● Records for the task:
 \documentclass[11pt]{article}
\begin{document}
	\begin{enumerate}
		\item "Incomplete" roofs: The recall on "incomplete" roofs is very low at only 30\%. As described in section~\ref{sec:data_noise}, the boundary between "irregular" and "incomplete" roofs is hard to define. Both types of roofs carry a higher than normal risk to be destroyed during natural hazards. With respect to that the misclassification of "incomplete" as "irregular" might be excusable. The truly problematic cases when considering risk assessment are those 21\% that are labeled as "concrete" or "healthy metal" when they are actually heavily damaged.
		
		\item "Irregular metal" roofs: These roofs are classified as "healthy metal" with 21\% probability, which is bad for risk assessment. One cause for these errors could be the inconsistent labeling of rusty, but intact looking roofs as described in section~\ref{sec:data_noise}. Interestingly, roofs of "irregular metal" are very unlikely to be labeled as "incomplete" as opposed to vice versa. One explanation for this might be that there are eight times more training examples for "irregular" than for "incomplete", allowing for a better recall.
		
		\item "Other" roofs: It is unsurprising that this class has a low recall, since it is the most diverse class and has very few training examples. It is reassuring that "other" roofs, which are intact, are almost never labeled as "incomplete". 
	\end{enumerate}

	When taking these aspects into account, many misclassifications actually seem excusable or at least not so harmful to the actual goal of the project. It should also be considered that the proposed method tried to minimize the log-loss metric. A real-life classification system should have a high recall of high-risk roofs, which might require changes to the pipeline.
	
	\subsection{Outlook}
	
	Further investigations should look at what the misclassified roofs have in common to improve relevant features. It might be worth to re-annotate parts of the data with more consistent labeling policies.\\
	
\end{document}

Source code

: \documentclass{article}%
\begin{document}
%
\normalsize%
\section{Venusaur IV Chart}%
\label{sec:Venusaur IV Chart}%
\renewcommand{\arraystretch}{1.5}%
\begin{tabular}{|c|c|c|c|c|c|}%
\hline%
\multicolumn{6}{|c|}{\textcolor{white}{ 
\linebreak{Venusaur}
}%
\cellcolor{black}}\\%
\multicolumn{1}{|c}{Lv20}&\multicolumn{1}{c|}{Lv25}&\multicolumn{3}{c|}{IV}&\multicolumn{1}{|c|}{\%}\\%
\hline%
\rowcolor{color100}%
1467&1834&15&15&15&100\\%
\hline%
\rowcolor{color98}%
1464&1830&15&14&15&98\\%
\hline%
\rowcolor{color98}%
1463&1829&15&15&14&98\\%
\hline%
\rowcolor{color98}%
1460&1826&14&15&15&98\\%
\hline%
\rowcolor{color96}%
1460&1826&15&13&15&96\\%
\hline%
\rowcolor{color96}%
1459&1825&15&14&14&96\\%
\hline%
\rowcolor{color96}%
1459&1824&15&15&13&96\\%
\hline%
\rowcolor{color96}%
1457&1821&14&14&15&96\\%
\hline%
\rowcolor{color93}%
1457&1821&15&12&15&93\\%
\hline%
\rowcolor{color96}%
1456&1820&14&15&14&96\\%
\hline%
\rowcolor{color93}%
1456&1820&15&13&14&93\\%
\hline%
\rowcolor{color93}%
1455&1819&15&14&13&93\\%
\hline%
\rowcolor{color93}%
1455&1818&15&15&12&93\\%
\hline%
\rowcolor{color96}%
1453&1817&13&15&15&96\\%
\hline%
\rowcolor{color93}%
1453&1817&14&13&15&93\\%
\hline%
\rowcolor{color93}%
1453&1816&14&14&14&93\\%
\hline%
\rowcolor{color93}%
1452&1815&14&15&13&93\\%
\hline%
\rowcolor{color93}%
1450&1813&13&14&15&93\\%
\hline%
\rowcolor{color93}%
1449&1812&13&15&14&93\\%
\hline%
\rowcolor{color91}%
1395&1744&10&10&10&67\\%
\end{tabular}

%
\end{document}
--
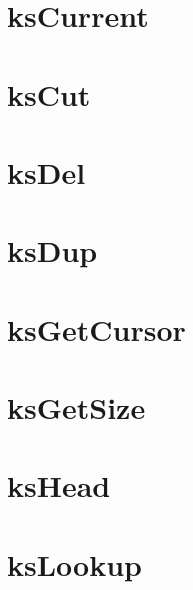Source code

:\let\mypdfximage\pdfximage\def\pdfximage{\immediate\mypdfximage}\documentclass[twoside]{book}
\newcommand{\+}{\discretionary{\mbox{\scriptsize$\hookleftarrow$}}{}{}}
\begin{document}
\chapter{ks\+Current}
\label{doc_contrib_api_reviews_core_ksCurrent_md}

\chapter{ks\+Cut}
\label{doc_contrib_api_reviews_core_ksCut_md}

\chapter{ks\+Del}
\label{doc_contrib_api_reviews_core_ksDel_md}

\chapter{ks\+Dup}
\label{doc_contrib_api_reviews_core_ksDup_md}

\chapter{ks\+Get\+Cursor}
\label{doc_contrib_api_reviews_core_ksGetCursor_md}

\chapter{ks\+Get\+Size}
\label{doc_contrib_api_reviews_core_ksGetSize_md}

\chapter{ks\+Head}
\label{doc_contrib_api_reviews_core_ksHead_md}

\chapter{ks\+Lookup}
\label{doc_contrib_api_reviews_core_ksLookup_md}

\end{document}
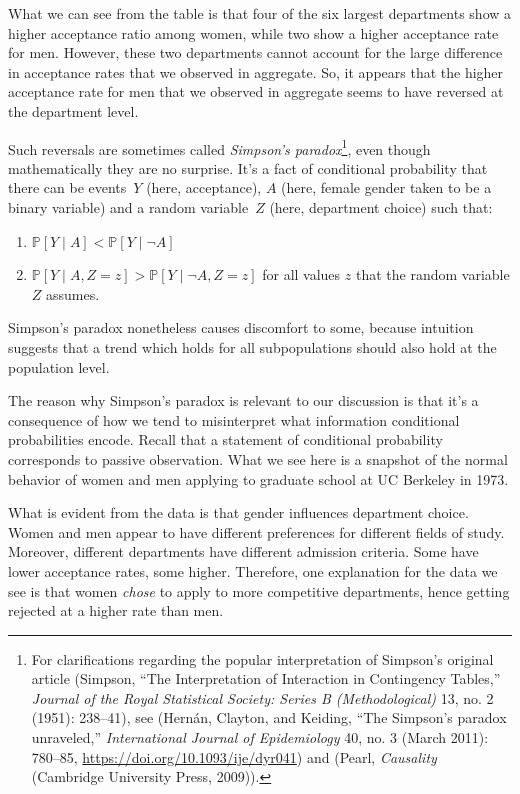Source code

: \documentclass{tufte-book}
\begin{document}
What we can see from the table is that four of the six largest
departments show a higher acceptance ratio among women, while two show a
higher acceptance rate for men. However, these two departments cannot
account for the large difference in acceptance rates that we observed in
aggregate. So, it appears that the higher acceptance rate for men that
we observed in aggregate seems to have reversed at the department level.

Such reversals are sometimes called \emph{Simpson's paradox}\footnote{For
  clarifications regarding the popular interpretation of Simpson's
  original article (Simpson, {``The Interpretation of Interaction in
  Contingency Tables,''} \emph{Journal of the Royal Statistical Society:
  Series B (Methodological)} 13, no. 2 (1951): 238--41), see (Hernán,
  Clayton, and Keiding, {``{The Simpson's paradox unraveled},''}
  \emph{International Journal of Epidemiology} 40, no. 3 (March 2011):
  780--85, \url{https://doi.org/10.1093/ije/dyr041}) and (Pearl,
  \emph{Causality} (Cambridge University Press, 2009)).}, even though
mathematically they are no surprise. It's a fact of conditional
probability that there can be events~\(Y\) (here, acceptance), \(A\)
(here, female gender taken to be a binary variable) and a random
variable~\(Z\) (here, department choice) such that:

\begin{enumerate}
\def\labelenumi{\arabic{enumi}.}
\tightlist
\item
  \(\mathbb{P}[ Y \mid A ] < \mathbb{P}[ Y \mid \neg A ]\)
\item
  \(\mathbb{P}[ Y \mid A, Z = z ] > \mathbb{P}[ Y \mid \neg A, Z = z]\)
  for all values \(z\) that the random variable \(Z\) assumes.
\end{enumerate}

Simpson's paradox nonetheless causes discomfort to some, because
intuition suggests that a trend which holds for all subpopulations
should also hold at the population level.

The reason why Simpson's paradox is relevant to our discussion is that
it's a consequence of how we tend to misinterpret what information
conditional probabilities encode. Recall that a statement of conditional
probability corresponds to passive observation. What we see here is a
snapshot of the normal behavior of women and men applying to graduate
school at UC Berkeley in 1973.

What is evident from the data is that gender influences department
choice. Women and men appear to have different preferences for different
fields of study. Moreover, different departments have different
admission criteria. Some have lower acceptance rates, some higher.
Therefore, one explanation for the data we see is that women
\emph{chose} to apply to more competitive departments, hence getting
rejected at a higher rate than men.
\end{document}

● Instructions for the task: Filter the data above down to lines with the word "from", and copy them.

● Your solution:
What we can see from the table is that four of the six largest
What is evident from the data is that gender influences department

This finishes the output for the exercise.